In un primo momento l’indirizzo, calle Palma 10, non gli disse niente ma quando vide la casa si ricordò. Ma guarda, chi avrebbe mai immaginato che qui sarebbe stato commesso un delitto? Ripensò a un tempo lontano, almeno vent’anni prima, quando il 10 di calle Palma era uno dei pochi immobili costruiti in quel quartiere. All’inizio non c’era un buon sistema di drenaggio e mancava l’elettricità, in tutto l’isolato c’erano due o tre case e la strada asfaltata finiva a cento metri da lì. Al Macetón era sempre piaciuto guidare, e da giovane aveva l’abitudine di fermarsi lì vicino, quando faceva buio, in prossimità della laguna, alcune volte da solo, altre in compagnia delle sue ragazze di allora. L’agente ebbe un attimo di gioia fugace, ricordando i momenti vissuti lì, insieme a loro. Quanto sarà che non vengo da queste parti? si domandò. La zona era diventata un quartiere esclusivo, di abitazioni per ricchi, e a causa delle nuove costruzioni non era più così facile scorgere la laguna. Se non fosse per l’indagine, si disse, non avrei niente da fare qui. La scena del crimine era una casa senza pretese. Si trovava fra due palazzine lussuose, ma non fu questo ad attirare la sua attenzione. Sulla facciata, nastri di plastica impedivano l’accesso alla porta principale; dietro, verso l’entrata, qualcuno aveva disegnato la sagoma del cadavere. C’era un’anomalia, e l’occhio esperto di Cabrera la individuò immediatamente. Disse al tassista di aspettare, e scese. L’esame delle macchie di sangue confermò i suoi timori: la negligenza con cui era stato tracciato il contorno del giornalista non lasciava grosse speranze sul risultato dell’indagine. Si direbbe che lo hanno ammazzato in casa e poi lo hanno trascinato qua fuori, concluse, ma il referto non lo conferma. Porca puttana, pensò, in che guaio mi sono cacciato? Glielo dico o no al comandante? E prese a calci con insistenza un vaso di creta, finché non lo ruppe. Il tassista domandò se avesse intenzione di andarsene.
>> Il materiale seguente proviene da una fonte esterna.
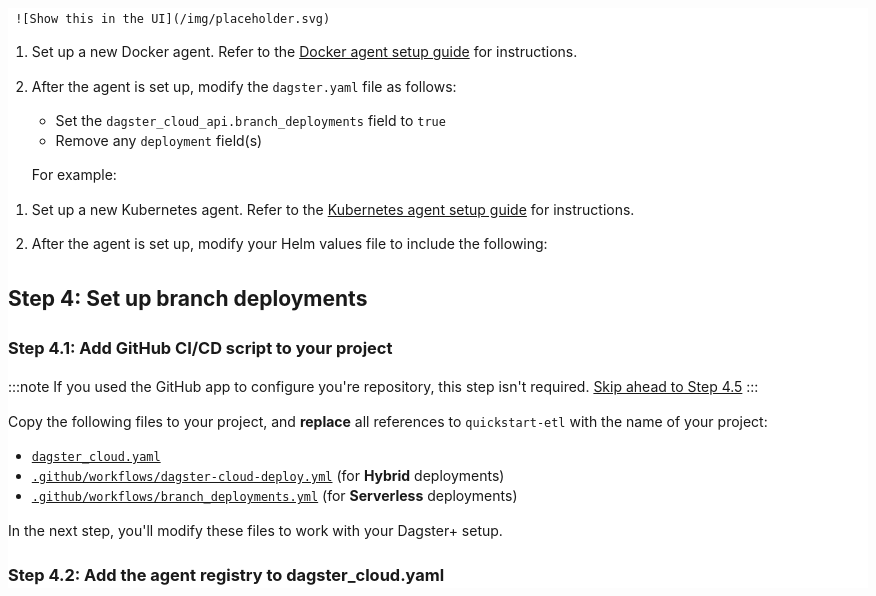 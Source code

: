      ![Show this in the UI](/img/placeholder.svg)

  </TabItem>
  <TabItem value="docker" label="Docker">

  1. Set up a new Docker agent. Refer to the [Docker agent setup guide](/dagster-plus/deployment/deployment-types/hybrid/docker) for instructions.
  2. After the agent is set up, modify the `dagster.yaml` file as follows:

     - Set the `dagster_cloud_api.branch_deployments` field to `true`
     - Remove any `deployment` field(s)

     For example:

<CodeExample path="docs_beta_snippets/docs_beta_snippets/dagster-plus/deployment/branch-deployments/dagster.yaml" language="yaml" />

  </TabItem>
  <TabItem value="k8s" label="Kubernetes" default>

  1. Set up a new Kubernetes agent. Refer to the [Kubernetes agent setup guide](/dagster-plus/deployment/deployment-types/hybrid/kubernetes) for instructions.

  2. After the agent is set up, modify your Helm values file to include the following:

<CodeExample path="docs_beta_snippets/docs_beta_snippets/dagster-plus/deployment/branch-deployments/helm.yaml" language="yaml" />

  </TabItem>
</Tabs>

## Step 4: Set up branch  deployments

<Tabs groupId="method">
  <TabItem value="github" label="GitHub">

### Step 4.1: Add GitHub CI/CD script to your project
:::note
If you used the GitHub app to configure you're repository, this step isn't required. [Skip ahead to Step 4.5](#step-45-verify-github-action-runs)
:::

Copy the following files to your project, and **replace** all references to `quickstart-etl` with the name of your project:

- [`dagster_cloud.yaml`](https://github.com/dagster-io/dagster-cloud-hybrid-quickstart/blob/main/dagster_cloud.yaml)
- [`.github/workflows/dagster-cloud-deploy.yml`](https://github.com/dagster-io/dagster-cloud-hybrid-quickstart/blob/main/.github/workflows/dagster-cloud-deploy.yml) (for **Hybrid** deployments)
- [`.github/workflows/branch_deployments.yml`](https://github.com/dagster-io/dagster-cloud-serverless-quickstart/blob/main/.github/workflows/branch_deployments.yml) (for **Serverless** deployments)

In the next step, you'll modify these files to work with your Dagster+ setup.

### Step 4.2: Add the agent registry to dagster_cloud.yaml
Cabrera gli urlò: «Aspettami lì»; e fece il giro della casa, per vedere se riusciva a entrare dal retro. 27


In fondo al giardino, dove cominciava la laguna, era fermo un enorme bulldozer. Non c’era più traccia degli alberi del cortile e al loro posto avevano installato un’enorme tubatura del gas. In fondo, un cartello del Sindacato dei lavoratori petroliferi avvertiva: pericolo. non scavare, e sottolineava l’avviso con un grosso teschio su ossa incrociate. Tre colpi di clacson impazienti lo riportarono alla realtà. «Porca puttana, arrivo» urlò al tassista. «Che fretta hai, capo, visto che ti pago?» Il tassista fece finta di non aver sentito e sintonizzò la radio su Classici della canzone tropicale. Nella palazzina accanto, una domestica indigena sfregava la scia di sangue arrivata fin lì. Vedendolo arrivare, la ragazza che stava lavando via la macchia con spazzola e sapone si spaventò. Cabrera voleva domandarle se lei o la sua padrona avessero visto qualcosa di sospetto, ma la domestica pensò che stesse per aggredirla, e dal modo in cui raccolse i suoi arnesi, lui intuì che voleva darsela a gambe. Le mostrò il distintivo, ma la ragazza era così spaventata che fu impossibile cavarle di bocca una frase. Così la salutò e risalì sul macchinone. Mentre il taxi partiva, la ragazza riprese a lavare via il sangue del giornalista. Presto non ne sarebbe rimasta traccia. El Macetón lanciò uno sguardo alla scena del crimine, e il vento agitò i nastri di delimitazione.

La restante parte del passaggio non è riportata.